2nd Page: (amount of pledges omitted. Only the name and amount was give) Top of page states the "year 1845".
"Hugh Harris William M. Grier
William Boyce James Bigham
John M. Harris William M. Bigham
Zenas A. Grier & Mother Thos P. Grier Senior
Thos P. Grier, Jr. Thos H. Grier
John H. Grier H. Clark Harris
Mrs. Jackson Jane Grier
Jas H. Grier Samuel W. Grier
Samuel Cox Samuel W. Rodue (?)
Matilda McRum William P. McRum
William Wilson Robert Knox
John Knox William Knox
Richard Peoples Hugh Kirkpatrick
Marget(sic) A. Harris James H. Harris
Robert A. Roff (Ross) Jas B. Bigham
John M. Strong John Tevepaugh
Ezekiel Elms Jas Elms
Joseph S. McRum Robert Porter
John M. Porter William Coffee
William H. Rea
Alexander Grier is excused by collecting the full
amount. Paid over to Rev. J. B. Watt $225.00
(Total collected $234.50) "
The two church remained in separate places until 1882, when they sold the Blackstock church to a black congregation and that church was put on rolling logs pulled by a team of oxen and moved about 1 mile down old Hwy 21 (or the Fort Mill Road) in York Co., SC.
Little Steel Creek church was sold as a residence. The money from the sale of the two churches allowed the congregation to find a place "centrally" located between the two original sites and they built a new church and called it, "Central Steele Creek Associate Reformed Presbyterian".
By 1911, many people had left the farming community of Steele Creek and moved into Charlotte where manufacturing jobs were available and new ARP churches had been formed. Central Steele Creek ARP was left with only 39 members and on May 18, 1911, the two remaining elders, W. A. Grier and W. S. McClelland, attended the First Presbytery of ARP meeting at Kings Mountain and ask to be removed from that Presbytery.
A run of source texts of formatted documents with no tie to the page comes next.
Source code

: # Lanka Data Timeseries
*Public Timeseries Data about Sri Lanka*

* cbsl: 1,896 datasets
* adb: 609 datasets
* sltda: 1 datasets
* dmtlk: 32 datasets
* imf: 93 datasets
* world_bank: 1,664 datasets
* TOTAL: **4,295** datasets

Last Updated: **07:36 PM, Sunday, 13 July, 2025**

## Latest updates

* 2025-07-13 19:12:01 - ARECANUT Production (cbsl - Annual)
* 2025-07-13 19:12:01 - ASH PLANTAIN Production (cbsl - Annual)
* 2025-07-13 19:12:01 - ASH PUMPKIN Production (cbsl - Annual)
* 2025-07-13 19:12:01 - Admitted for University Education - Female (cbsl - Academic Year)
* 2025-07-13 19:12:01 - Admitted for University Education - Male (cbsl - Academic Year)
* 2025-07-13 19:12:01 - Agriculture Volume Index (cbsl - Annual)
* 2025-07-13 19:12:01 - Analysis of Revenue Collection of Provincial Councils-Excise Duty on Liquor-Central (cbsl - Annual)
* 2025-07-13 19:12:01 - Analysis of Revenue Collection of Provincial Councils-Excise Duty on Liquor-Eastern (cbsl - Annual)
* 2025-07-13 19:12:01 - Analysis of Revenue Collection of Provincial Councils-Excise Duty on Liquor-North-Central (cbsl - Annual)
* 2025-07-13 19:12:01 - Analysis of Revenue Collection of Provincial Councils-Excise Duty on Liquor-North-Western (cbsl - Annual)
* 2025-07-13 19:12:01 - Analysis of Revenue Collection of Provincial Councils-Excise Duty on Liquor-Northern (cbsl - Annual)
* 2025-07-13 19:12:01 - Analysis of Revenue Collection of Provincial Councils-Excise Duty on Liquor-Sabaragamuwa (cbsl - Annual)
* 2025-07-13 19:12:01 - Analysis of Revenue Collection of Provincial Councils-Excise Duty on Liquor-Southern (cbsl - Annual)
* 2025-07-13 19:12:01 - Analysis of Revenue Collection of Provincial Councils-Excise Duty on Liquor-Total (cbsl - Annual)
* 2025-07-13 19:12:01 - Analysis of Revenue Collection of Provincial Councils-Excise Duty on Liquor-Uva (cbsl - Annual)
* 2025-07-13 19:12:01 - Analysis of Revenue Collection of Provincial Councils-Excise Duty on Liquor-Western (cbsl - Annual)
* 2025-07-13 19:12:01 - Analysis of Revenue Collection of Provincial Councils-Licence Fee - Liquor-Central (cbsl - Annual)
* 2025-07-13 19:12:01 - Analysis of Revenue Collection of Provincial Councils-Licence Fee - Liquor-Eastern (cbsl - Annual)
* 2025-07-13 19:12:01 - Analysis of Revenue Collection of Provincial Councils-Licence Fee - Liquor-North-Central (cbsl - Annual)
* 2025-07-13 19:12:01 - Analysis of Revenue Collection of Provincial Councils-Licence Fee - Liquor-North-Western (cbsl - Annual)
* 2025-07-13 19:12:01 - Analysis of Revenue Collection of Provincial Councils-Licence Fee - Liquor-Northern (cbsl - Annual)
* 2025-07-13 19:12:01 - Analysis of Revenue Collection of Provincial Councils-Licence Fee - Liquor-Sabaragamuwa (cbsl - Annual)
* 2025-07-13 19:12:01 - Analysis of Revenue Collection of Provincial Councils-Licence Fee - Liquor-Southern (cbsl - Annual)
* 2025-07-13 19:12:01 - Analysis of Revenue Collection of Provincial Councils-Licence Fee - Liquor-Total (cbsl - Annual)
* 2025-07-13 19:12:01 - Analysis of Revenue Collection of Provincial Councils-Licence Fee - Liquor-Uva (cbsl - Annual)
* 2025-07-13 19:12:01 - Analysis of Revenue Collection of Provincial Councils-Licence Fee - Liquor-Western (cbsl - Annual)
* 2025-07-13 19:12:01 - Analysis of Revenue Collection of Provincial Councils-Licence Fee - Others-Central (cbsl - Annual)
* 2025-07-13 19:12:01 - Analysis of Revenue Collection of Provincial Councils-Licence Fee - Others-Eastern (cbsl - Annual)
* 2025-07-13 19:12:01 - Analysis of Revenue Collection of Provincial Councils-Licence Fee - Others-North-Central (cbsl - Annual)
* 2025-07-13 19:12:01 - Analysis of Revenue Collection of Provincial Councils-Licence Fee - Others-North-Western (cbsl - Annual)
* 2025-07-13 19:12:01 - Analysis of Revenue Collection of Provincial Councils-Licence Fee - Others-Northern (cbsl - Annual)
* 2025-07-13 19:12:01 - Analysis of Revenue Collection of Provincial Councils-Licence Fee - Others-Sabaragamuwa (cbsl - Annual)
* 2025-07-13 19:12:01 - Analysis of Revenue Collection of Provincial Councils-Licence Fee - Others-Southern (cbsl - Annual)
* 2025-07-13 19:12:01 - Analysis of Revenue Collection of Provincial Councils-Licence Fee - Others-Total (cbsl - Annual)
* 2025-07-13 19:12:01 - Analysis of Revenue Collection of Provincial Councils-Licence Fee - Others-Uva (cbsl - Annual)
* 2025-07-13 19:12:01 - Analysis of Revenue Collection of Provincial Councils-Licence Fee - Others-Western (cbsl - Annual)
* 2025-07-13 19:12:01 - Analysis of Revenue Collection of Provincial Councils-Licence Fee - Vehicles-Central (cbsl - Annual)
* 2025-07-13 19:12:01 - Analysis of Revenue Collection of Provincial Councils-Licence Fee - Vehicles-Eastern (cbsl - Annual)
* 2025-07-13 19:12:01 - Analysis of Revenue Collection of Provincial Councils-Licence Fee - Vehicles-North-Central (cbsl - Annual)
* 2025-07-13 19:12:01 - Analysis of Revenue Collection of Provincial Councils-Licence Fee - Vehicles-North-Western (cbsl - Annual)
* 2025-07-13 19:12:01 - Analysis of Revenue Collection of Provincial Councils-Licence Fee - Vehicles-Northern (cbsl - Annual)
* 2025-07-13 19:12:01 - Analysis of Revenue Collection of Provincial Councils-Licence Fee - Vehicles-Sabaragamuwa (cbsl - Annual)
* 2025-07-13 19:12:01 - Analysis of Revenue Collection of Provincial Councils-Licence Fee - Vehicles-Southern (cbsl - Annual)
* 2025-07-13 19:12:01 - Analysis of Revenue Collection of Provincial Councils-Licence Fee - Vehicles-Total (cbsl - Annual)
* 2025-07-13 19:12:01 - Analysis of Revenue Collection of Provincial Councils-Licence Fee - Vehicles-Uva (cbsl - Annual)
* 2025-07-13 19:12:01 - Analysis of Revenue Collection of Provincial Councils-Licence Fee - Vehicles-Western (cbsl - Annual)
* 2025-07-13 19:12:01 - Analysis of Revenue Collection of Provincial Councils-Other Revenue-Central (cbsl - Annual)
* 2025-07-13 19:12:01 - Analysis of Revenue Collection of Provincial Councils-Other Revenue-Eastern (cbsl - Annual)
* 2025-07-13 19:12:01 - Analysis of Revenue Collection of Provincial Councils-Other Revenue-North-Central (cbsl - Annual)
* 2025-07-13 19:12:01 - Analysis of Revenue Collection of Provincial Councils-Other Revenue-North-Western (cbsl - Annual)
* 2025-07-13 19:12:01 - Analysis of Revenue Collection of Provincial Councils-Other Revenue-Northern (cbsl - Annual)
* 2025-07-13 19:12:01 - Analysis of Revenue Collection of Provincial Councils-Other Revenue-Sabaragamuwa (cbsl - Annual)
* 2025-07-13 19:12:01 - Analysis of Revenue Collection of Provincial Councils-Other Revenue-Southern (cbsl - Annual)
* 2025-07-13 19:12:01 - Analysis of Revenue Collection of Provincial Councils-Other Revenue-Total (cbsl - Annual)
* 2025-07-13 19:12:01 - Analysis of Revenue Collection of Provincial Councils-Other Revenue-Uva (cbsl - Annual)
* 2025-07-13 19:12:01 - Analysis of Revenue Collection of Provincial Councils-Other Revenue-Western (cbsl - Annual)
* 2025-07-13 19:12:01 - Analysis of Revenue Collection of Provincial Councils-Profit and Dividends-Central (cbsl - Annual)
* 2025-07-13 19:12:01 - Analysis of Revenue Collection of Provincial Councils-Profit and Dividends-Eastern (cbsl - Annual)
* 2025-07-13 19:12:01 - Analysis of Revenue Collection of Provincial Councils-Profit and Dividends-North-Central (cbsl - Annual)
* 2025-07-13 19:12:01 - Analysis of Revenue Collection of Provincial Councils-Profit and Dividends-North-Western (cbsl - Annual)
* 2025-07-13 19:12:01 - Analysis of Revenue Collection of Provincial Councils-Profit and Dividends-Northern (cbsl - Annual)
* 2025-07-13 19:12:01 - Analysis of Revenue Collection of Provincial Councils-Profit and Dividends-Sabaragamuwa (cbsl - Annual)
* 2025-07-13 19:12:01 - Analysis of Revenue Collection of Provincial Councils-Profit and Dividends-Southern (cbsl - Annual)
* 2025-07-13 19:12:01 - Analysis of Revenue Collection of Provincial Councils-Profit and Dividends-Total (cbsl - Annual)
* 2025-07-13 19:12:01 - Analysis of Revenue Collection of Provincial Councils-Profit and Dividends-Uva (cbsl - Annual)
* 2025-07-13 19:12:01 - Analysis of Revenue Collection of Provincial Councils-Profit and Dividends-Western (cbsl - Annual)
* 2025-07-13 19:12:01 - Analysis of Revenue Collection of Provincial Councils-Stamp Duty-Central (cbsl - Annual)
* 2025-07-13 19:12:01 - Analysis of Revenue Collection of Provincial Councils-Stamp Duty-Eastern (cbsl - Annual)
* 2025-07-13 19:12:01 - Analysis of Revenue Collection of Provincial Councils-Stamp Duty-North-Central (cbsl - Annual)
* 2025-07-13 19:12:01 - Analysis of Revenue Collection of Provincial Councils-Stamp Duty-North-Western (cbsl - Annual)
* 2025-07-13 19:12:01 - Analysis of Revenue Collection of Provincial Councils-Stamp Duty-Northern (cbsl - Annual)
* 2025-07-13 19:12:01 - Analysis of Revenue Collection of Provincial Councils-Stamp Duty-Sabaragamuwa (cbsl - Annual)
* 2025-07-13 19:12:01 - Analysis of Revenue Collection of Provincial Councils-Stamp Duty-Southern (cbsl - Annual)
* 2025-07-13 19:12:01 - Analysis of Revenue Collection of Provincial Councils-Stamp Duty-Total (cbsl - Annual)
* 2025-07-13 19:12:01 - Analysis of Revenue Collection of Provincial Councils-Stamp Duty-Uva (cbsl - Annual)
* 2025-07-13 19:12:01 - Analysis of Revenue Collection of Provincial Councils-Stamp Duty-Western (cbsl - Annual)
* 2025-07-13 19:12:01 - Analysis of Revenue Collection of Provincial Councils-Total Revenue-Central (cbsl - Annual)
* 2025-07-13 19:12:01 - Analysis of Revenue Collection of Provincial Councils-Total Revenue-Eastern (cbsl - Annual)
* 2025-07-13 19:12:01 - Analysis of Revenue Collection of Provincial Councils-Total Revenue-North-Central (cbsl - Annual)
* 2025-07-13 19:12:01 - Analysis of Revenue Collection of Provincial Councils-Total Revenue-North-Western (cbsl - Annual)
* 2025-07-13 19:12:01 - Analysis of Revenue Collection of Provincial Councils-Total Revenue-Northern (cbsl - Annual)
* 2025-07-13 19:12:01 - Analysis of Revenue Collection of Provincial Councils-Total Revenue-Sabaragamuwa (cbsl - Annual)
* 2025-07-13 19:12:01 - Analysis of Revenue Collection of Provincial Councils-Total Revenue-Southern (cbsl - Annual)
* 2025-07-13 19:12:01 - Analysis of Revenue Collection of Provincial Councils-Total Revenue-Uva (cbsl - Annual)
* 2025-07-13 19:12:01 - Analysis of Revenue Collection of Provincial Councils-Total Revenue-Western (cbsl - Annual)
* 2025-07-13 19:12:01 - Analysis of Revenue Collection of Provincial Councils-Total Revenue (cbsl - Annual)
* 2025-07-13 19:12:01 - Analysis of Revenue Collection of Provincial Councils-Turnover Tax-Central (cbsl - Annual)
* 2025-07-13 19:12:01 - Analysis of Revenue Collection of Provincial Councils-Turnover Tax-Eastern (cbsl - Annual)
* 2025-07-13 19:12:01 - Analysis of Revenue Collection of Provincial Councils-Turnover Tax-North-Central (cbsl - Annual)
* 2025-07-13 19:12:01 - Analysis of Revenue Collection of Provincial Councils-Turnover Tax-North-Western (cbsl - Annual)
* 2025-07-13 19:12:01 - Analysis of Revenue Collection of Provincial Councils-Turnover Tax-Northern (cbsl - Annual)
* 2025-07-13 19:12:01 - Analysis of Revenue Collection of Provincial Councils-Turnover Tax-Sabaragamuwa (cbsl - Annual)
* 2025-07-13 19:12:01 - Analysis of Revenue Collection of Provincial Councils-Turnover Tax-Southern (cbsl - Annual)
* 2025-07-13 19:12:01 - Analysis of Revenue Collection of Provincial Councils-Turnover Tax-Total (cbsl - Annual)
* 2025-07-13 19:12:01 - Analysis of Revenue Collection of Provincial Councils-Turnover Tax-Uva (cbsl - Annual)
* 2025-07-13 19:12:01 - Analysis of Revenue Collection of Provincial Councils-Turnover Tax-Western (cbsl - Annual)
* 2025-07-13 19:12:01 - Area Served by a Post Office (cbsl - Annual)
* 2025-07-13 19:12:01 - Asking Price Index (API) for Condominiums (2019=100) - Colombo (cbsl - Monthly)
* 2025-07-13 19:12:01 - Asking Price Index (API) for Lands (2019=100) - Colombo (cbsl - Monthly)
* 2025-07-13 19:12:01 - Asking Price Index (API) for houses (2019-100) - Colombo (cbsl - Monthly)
On 15 June, 1911, the congregation met and agreed to transfer to the Presbyterian Church. They also voted to transfer the church property to the Trustees of the Congregation as constituted under Mecklenburg Presbytery.
Today, Central Steele Creek Presbyterian Church, is a thriving congregation.
When the old Blackstock church was sold in 1882, the cemetery there remained and a cemetery association was formed to care for the one and one half acres of the church property. By 1928, most of the association members were buried in the old cemetery and it fell into ruin. In the 1960s, Central Steele Creek Presby church was asked to care for the cemetery. It was cleaned and opened up. In 1975, again the cemetery was cleaned and the road into the cemetery was opened. The open road to the cemetery off of Hwy 21, gave access to vandals and much damage was done to the stones. When the hurricane "Hugo" came through in 1989, several of the huge trees next to the cemetery wall were blown down into the cemetery and further destroyed more of the stones and the rock wall. Today, once again, people are trying to clean and repair the old cemetery and markers.
A record of this old cemetery can be found on the Mecklenburg Co. GenWEb page.